The third element was the affirmation of social progressivism. Socialists were the champions of the liberalisation of mores, gender parity and equality, homosexual marriage, the right to die in dignity, and the defence of the quality of life. Defensive at the economic and social level, the social-democratic compromise of the end of the century was offensive at the societal level.
This political offer underpinned the successes of socialist parties in the second half of the 1990s. Let us not forget that in 2002 11 governments out of 15 in the European Union were socialist. Since then, however, this offer has encountered its limits. The defensive compromise could not prevent the explosion of inequalities, reductions in the level of social protection, and increases in the number of precarious jobs and in the number of working poor.
The 2007-2010 crisis, followed as it will be by a period of weak growth, will condemn this compromise to obsolescence.

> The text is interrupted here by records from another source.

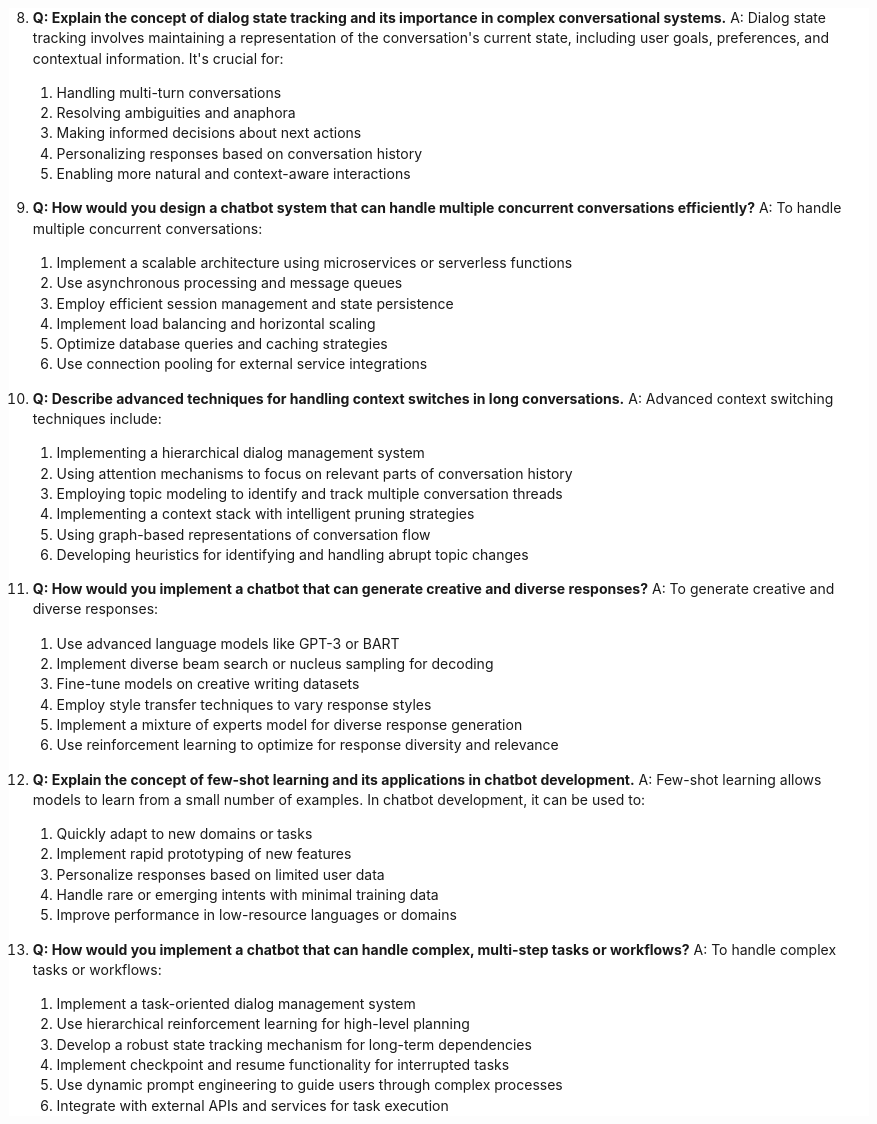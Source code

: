 8. **Q: Explain the concept of dialog state tracking and its importance in complex conversational systems.**
   A: Dialog state tracking involves maintaining a representation of the conversation's current state, including user goals, preferences, and contextual information. It's crucial for:
   1. Handling multi-turn conversations
   2. Resolving ambiguities and anaphora
   3. Making informed decisions about next actions
   4. Personalizing responses based on conversation history
   5. Enabling more natural and context-aware interactions

9. **Q: How would you design a chatbot system that can handle multiple concurrent conversations efficiently?**
   A: To handle multiple concurrent conversations:
   1. Implement a scalable architecture using microservices or serverless functions
   2. Use asynchronous processing and message queues
   3. Employ efficient session management and state persistence
   4. Implement load balancing and horizontal scaling
   5. Optimize database queries and caching strategies
   6. Use connection pooling for external service integrations

10. **Q: Describe advanced techniques for handling context switches in long conversations.**
    A: Advanced context switching techniques include:
    1. Implementing a hierarchical dialog management system
    2. Using attention mechanisms to focus on relevant parts of conversation history
    3. Employing topic modeling to identify and track multiple conversation threads
    4. Implementing a context stack with intelligent pruning strategies
    5. Using graph-based representations of conversation flow
    6. Developing heuristics for identifying and handling abrupt topic changes

11. **Q: How would you implement a chatbot that can generate creative and diverse responses?**
    A: To generate creative and diverse responses:
    1. Use advanced language models like GPT-3 or BART
    2. Implement diverse beam search or nucleus sampling for decoding
    3. Fine-tune models on creative writing datasets
    4. Employ style transfer techniques to vary response styles
    5. Implement a mixture of experts model for diverse response generation
    6. Use reinforcement learning to optimize for response diversity and relevance

12. **Q: Explain the concept of few-shot learning and its applications in chatbot development.**
    A: Few-shot learning allows models to learn from a small number of examples. In chatbot development, it can be used to:
    1. Quickly adapt to new domains or tasks
    2. Implement rapid prototyping of new features
    3. Personalize responses based on limited user data
    4. Handle rare or emerging intents with minimal training data
    5. Improve performance in low-resource languages or domains

13. **Q: How would you implement a chatbot that can handle complex, multi-step tasks or workflows?**
    A: To handle complex tasks or workflows:
    1. Implement a task-oriented dialog management system
    2. Use hierarchical reinforcement learning for high-level planning
    3. Develop a robust state tracking mechanism for long-term dependencies
    4. Implement checkpoint and resume functionality for interrupted tasks
    5. Use dynamic prompt engineering to guide users through complex processes
    6. Integrate with external APIs and services for task execution
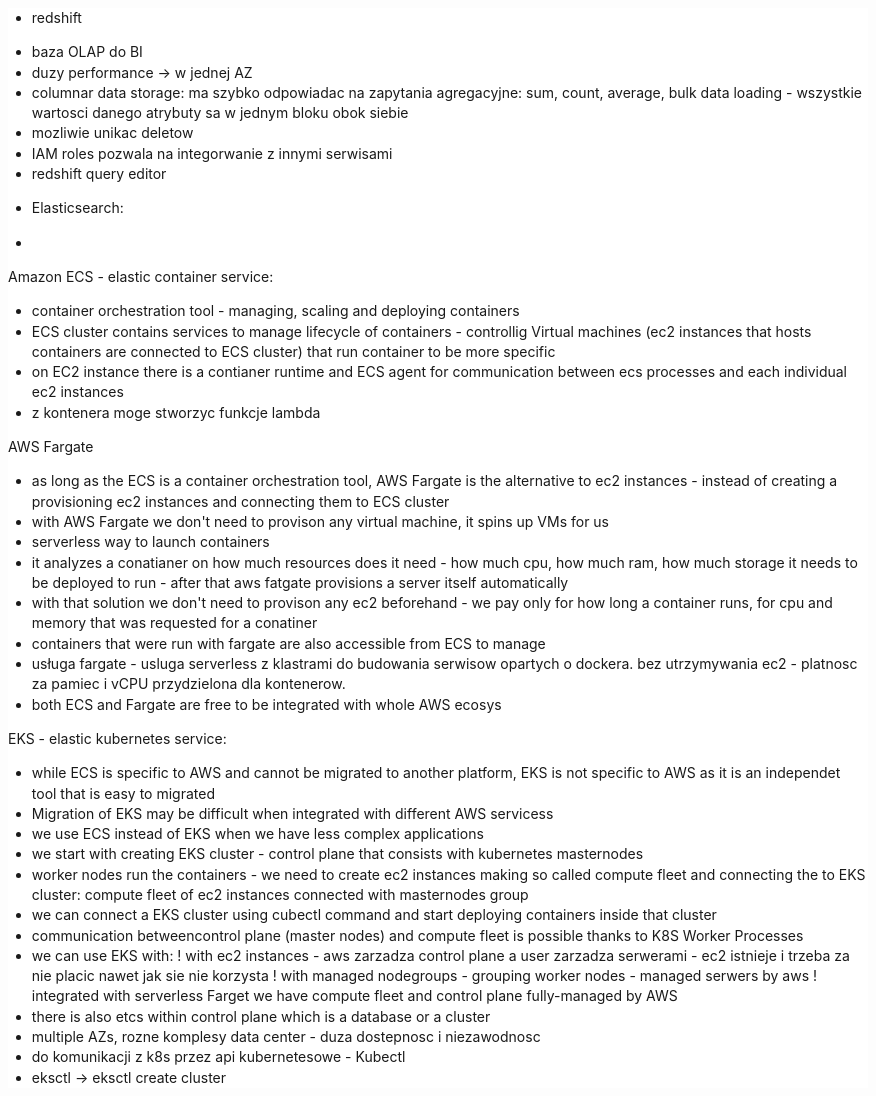 + redshift
- baza OLAP do BI
- duzy performance -> w jednej AZ
- columnar data storage: ma szybko odpowiadac na zapytania agregacyjne: sum, count, average, bulk data loading - wszystkie wartosci danego atrybuty sa w jednym bloku obok siebie
- mozliwie unikac deletow
- IAM roles pozwala na integorwanie z innymi serwisami
- redshift query editor

+ Elasticsearch:
-

Amazon ECS - elastic container service:
+ container orchestration tool - managing, scaling and deploying containers
+ ECS cluster contains services to manage lifecycle of containers - controllig Virtual machines (ec2 instances that hosts containers are connected to ECS cluster) that run container to be more specific
+ on EC2 instance there is a contianer runtime and ECS agent for communication between ecs processes and each individual ec2 instances
+ z kontenera moge stworzyc funkcje lambda

AWS Fargate
+ as long as the ECS is a container orchestration tool, AWS Fargate is the alternative to ec2 instances - instead of creating a provisioning ec2 instances and connecting them to ECS cluster
+ with AWS Fargate we don't need to provison any virtual machine, it spins up VMs for us
+ serverless way to launch containers
+ it analyzes a conatianer on how much resources does it need - how much cpu, how much ram, how much storage it needs to be deployed to run - after that aws fatgate provisions a server itself automatically
+ with that solution we don't need to provison any ec2 beforehand - we pay only for how long a container runs, for cpu and memory that was requested for a conatiner
+ containers that were run with fargate are also accessible from ECS to manage
+ usługa fargate - usluga serverless z klastrami do budowania serwisow opartych o dockera. bez utrzymywania ec2 - platnosc za pamiec i vCPU przydzielona dla kontenerow.
+ both ECS and Fargate are free to be integrated with whole AWS ecosys


EKS - elastic kubernetes service:
+ while ECS is specific to AWS and cannot be migrated to another platform, EKS is not specific to AWS as it is an independet tool that is easy to migrated
+ Migration of EKS may be difficult when integrated with different AWS servicess
+ we use ECS instead of EKS when we have less complex applications
+ we start with creating EKS cluster - control plane that consists with kubernetes masternodes
+ worker nodes run the containers - we need to create ec2 instances making so called compute fleet and connecting the to EKS cluster: compute fleet of ec2 instances connected with masternodes group
+ we can connect a EKS cluster using cubectl command and start deploying containers inside that cluster
+ communication betweencontrol plane (master nodes) and compute fleet is possible thanks to K8S Worker Processes
+ we can use EKS with:
! with ec2 instances - aws zarzadza control plane a user zarzadza serwerami - ec2 istnieje i trzeba za nie placic nawet jak sie nie korzysta
! with managed nodegroups - grouping worker nodes - managed serwers by aws
! integrated with serverless Farget we have compute fleet and control plane fully-managed by AWS
+ there is also etcs within control plane which is a database or a cluster
+ multiple AZs, rozne komplesy data center - duza dostepnosc i niezawodnosc
+ do komunikacji z k8s przez api kubernetesowe - Kubectl
+ eksctl -> eksctl create cluster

If it wants to return to power, European social democracy must propose a new political offer. And such an offer has to be conceived, from its inception, at the level of the European Union. Furthermore it must embody – beyond its economic objectives – a civilisation project.
Socialists know that the major challenges posed by globalised capitalism can only be effectively addressed on a continental scale. However, confronted with the difficulty of this task they have in practice resorted to national strategies, most often non-cooperative ones.

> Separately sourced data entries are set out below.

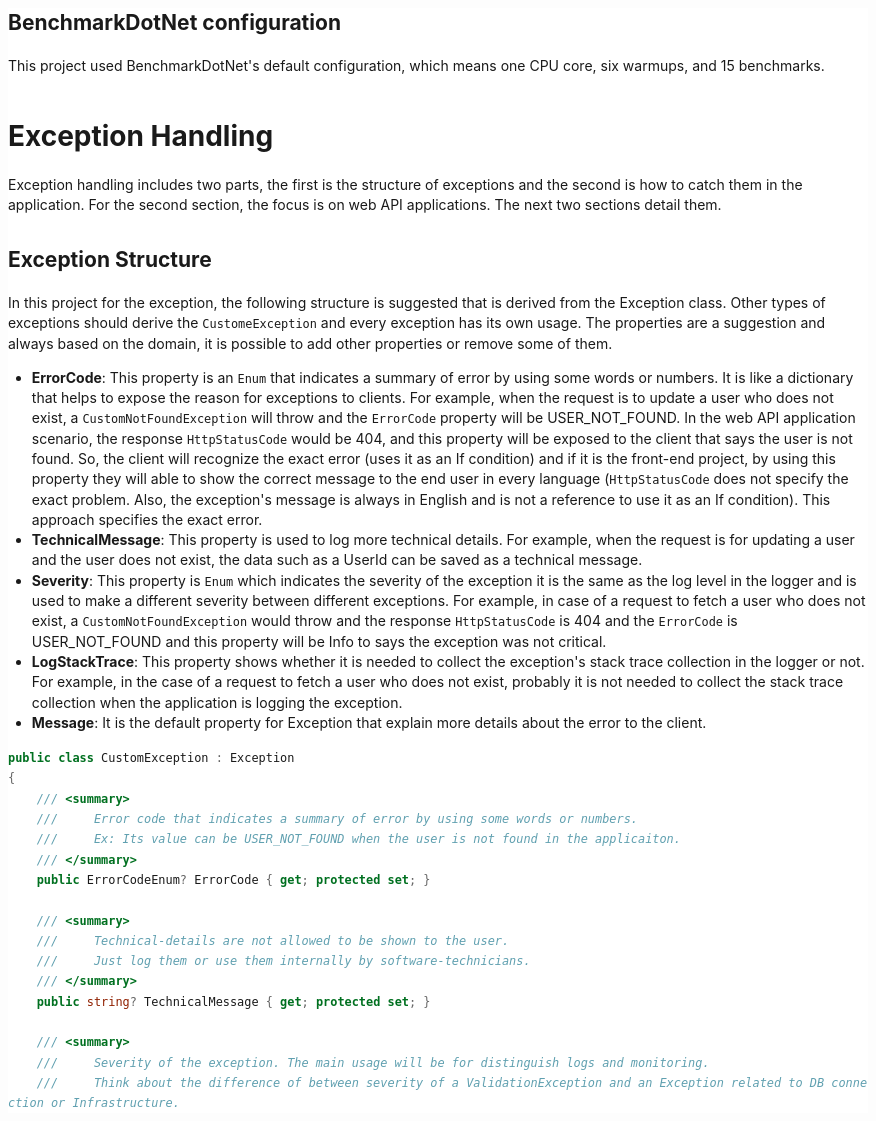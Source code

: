 ## BenchmarkDotNet configuration

This project used BenchmarkDotNet's default configuration, which means one CPU core, six warmups, and 15 benchmarks.



# Exception Handling

Exception handling includes two parts, the first is the structure of exceptions and the second is how to catch them in the application. For the second section, the focus is on web API applications. The next two sections detail them.

## Exception Structure

In this project for the exception, the following structure is suggested that is derived from the Exception class. Other types of exceptions should derive the `CustomeException` and every exception has its own usage. The properties are a suggestion and always based on the domain, it is possible to add other properties or remove some of them.

- **ErrorCode**:  This property is an `Enum` that indicates a summary of error by using some words or numbers. It is like a dictionary that helps to expose the reason for exceptions to clients. For example, when the request is to update a user who does not exist, a `CustomNotFoundException` will throw and the `ErrorCode` property will be USER_NOT_FOUND. In the web API application scenario, the response `HttpStatusCode` would be 404, and this property will be exposed to the client that says the user is not found. So, the client will recognize the exact error (uses it as an If condition) and if it is the front-end project, by using this property they will able to show the correct message to the end user in every language  (`HttpStatusCode` does not specify the exact problem. Also, the exception's message is always in English and is not a reference to use it as an If condition). This approach specifies the exact error.
- **TechnicalMessage**: This property is used to log more technical details. For example, when the request is for updating a user and the user does not exist, the data such as a UserId can be saved as a technical message.
- **Severity**: This property is `Enum` which indicates the severity of the exception it is the same as the log level in the logger and is used to make a different severity between different exceptions. For example, in case of a request to fetch a user who does not exist, a `CustomNotFoundException` would throw and the response `HttpStatusCode` is 404 and the `ErrorCode` is USER_NOT_FOUND and this property will be Info to says the exception was not critical.
- **LogStackTrace**: This property shows whether it is needed to collect the exception's stack trace collection in the logger or not. For example, in the case of a request to fetch a user who does not exist, probably it is not needed to collect the stack trace collection when the application is logging the exception.
- **Message**: It is the default property for Exception that explain more details about the error to the client.

```C#
public class CustomException : Exception
{
    /// <summary>
    ///     Error code that indicates a summary of error by using some words or numbers.
    ///     Ex: Its value can be USER_NOT_FOUND when the user is not found in the applicaiton.
    /// </summary>
    public ErrorCodeEnum? ErrorCode { get; protected set; }

    /// <summary>
    ///     Technical-details are not allowed to be shown to the user.
    ///     Just log them or use them internally by software-technicians.
    /// </summary>
    public string? TechnicalMessage { get; protected set; }

    /// <summary>
    ///     Severity of the exception. The main usage will be for distinguish logs and monitoring.
    ///     Think about the difference of between severity of a ValidationException and an Exception related to DB connection or Infrastructure. 
```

German Social Democrats have accepted heavy sacrifices in order to preserve German industrial power and exporting capacity. As a result, Germany has gained market share, particularly in other EU countries. The British Labour Party has preserved an iniquitous taxation system and extreme labour flexibility so as to make Great Britain a paradise for the financial industry. One could lengthen the list, and the French Socialists would not be excluded from it: they have let public deficits increase and they have financed new social benefits with debt. These policies of the ‘free-for-all’ could be temporarily beneficial to one country or other, but in the end they were prejudicial to the whole. Over the last fifteen years the European Union has been an area of soft growth and high unemployment.
In short, the crisis of social democracy comes from its inability to implement a European response to the challenges of globalisation. Its renewal calls for the revival and the reorientation of Europe. This is because strong and sustainable growth, the protection of workers against all social risks, the fight against global warming, and the regulation of both immigration and globalised capitalism, all require a more voluntary, a more ambitious, and a more social Union.